Nation, Religion, and Extremism

Anonymous
Carnegie Mellon University – Qatar
Modern Languages – Understanding Cultural Complexities

I have no home. I came to this realization early on in my life, but it only manifested itself as I grew older. I was born to two Algerian immigrants in the United Kingdom, making me the only child in my entire extended family born outside of Algeria. I only spent a few years in the U.K., and even though it shaped my identity hugely, and although I was born a citizen, I always knew I was different; I couldn’t call this place home. I lived in Qatar for the rest of my life, and although I share the values of and have love for this country, I knew this place too couldn’t be called home. As for the home of my parents and ancestors, Algeria, I never lived there, I barely speak the dialect, and most of all, I don’t know the vitally important French language. For my entire life, I lived and continue to live in a state of limbo.

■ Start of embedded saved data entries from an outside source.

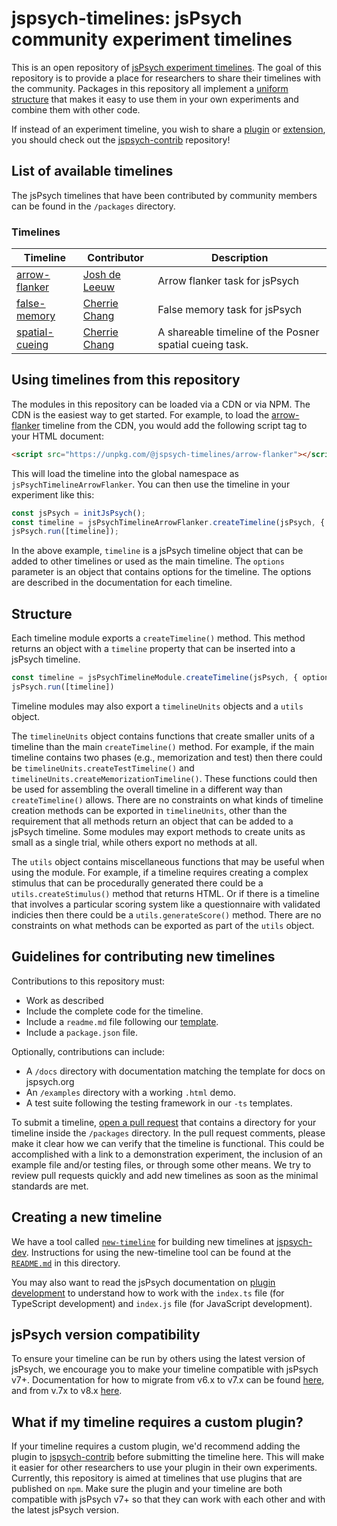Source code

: # jspsych-timelines: jsPsych community experiment timelines

This is an open repository of [jsPsych experiment timelines](https://www.jspsych.org/v8/overview/timeline/). The goal of this repository is to provide a place for researchers to share their timelines with the community. Packages in this repository all implement a [uniform structure](#structure) that makes it easy to use them in your own experiments and combine them with other code.

If instead of an experiment timeline, you wish to share a [plugin](https://www.jspsych.org/v8/overview/plugins/) or [extension](https://www.jspsych.org/v8/overview/extensions/), you should check out the [jspsych-contrib](https://github.com/jspsych/jspsych-contrib) repository! 

## List of available timelines

The jsPsych timelines that have been contributed by community members can be found in the `/packages` directory.

### Timelines

Timeline | Contributor | Description
----------- | ----------- | -----------
[arrow-flanker](https://github.com/jspsych/jspsych-timelines/blob/main/packages/arrow-flanker/README.md) | [Josh de Leeuw](https://github.com/jodeleeuw) | Arrow flanker task for jsPsych 
[false-memory](https://github.com/jspsych/jspsych-timelines/blob/main/packages/false-memory/README.md) | [Cherrie Chang](https://github.com/cherriechang) | False memory task for jsPsych 
[spatial-cueing](https://github.com/jspsych/jspsych-timelines/blob/main/packages/spatial-cueing/README.md) | [Cherrie Chang](https://github.com/cherriechang) | A shareable timeline of the Posner spatial cueing task. 
## Using timelines from this repository


The modules in this repository can be loaded via a CDN or via NPM. The CDN is the easiest way to get started. For example, to load the [arrow-flanker](https://github.com/jspsych/jspsych-timelines/blob/main/packages/arrow-flanker) timeline from the CDN, you would add the following script tag to your HTML document:

```html
<script src="https://unpkg.com/@jspsych-timelines/arrow-flanker"></script>
```

This will load the timeline into the global namespace as `jsPsychTimelineArrowFlanker`. You can then use the timeline in your experiment like this:

```js
const jsPsych = initJsPsych();
const timeline = jsPsychTimelineArrowFlanker.createTimeline(jsPsych, { options });
jsPsych.run([timeline]);
```

In the above example, `timeline` is a jsPsych timeline object that can be added to other timelines or used as the main timeline. The `options` parameter is an object that contains options for the timeline. The options are described in the documentation for each timeline.

## Structure

Each timeline module exports a `createTimeline()` method. This method returns an object with a `timeline` property that can be inserted into a jsPsych timeline.

```js
const timeline = jsPsychTimelineModule.createTimeline(jsPsych, { options })
jsPsych.run([timeline])
```

Timeline modules may also export a `timelineUnits` objects and a `utils` object. 

The `timelineUnits` object contains functions that create smaller units of a timeline than the main `createTimeline()` method. For example, if the main timeline contains two phases (e.g., memorization and test) then there could be `timelineUnits.createTestTimeline()` and `timelineUnits.createMemorizationTimeline()`. These functions could then be used for assembling the overall timeline in a different way than `createTimeline()` allows. There are no constraints on what kinds of timeline creation methods can be exported in `timelineUnits`, other than the requirement that all methods return an object that can be added to a jsPsych timeline. Some modules may export methods to create units as small as a single trial, while others export no methods at all.

The `utils` object contains miscellaneous functions that may be useful when using the module. For example, if a timeline requires creating a complex stimulus that can be procedurally generated there could be a `utils.createStimulus()` method that returns HTML. Or if there is a timeline that involves a particular scoring system like a questionnaire with validated indicies then there could be a `utils.generateScore()` method. There are no constraints on what methods can be exported as part of the `utils` object.

## Guidelines for contributing new timelines
Contributions to this repository must:

* Work as described
* Include the complete code for the timeline.
* Include a `readme.md` file following our [template](readme-template.md).
* Include a `package.json` file.

Optionally, contributions can include:

* A `/docs` directory with documentation matching the template for docs on jspsych.org 
* An `/examples` directory with a working `.html` demo.
* A test suite following the testing framework in our `-ts` templates.

To submit a timeline, [open a pull request](https://github.com/jspsych/jspsych-contrib/pulls) that contains a directory for your timeline inside the `/packages` directory.
In the pull request comments, please make it clear how we can verify that the timeline is functional. 
This could be accomplished with a link to a demonstration experiment, the inclusion of an example file and/or testing files, or through some other means.
We try to review pull requests quickly and add new timelines as soon as the minimal standards are met.

## Creating a new timeline

We have a tool called [`new-timeline`](https://github.com/jspsych/jspsych-dev/tree/main/packages/new-timeline) for building new timelines at [jspsych-dev](https://github.com/jspsych/jspsych-dev/tree/main). Instructions for using the new-timeline tool can be found at the [`README.md`](https://github.com/jspsych/jspsych-dev/tree/main/packages/new-timeline/README.md) in this directory.

You may also want to read the jsPsych documentation on [plugin development](https://www.jspsych.org/latest/developers/plugin-development/) to understand how to work with the `index.ts` file (for TypeScript development) and `index.js` file (for JavaScript development).

## jsPsych version compatibility
To ensure your timeline can be run by others using the latest version of jsPsych, we encourage you to make your timeline compatible with jsPsych v7+. Documentation for how to migrate from v6.x to v7.x can be found [here](https://www.jspsych.org/v7/support/migration-v7/), and from v.7x to v8.x [here](https://www.jspsych.org/v8/support/migration-v8/).

## What if my timeline requires a custom plugin?

If your timeline requires a custom plugin, we'd recommend adding the plugin to [jspsych-contrib](https://github.com/jspsych/jspsych-contrib) before submitting the timeline here. This will make it easier for other researchers to use your plugin in their own experiments. Currently, this repository is aimed at timelines that use plugins that are published on `npm`. Make sure the plugin and your timeline are both compatible with jsPsych v7+ so that they can work with each other and with the latest jsPsych version.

Ideas of nationalism and patriotism were fervent in my friends around me, but I could never identify with them. It felt like there was a vacuum present in my identity that needed to be filled. For the first half of my life, when asked about my nationality, I would say I was British, but was given looks of suspicion and asked where are you really from? Later in life, I would say I’m British but originally Algerian – pre-empting the inevitable question. Finally, when asked, I simply say I’m Algerian, after all, I look Arab, and I’ve become tired of the looks and questions that follow with my identification as a non-Arab. You don’t have the accent? You don’t look British? It became clear that my identity was tightly linked to not only where I grew up, my lineage, and my birthplace, but also to what was accepted and expected by others.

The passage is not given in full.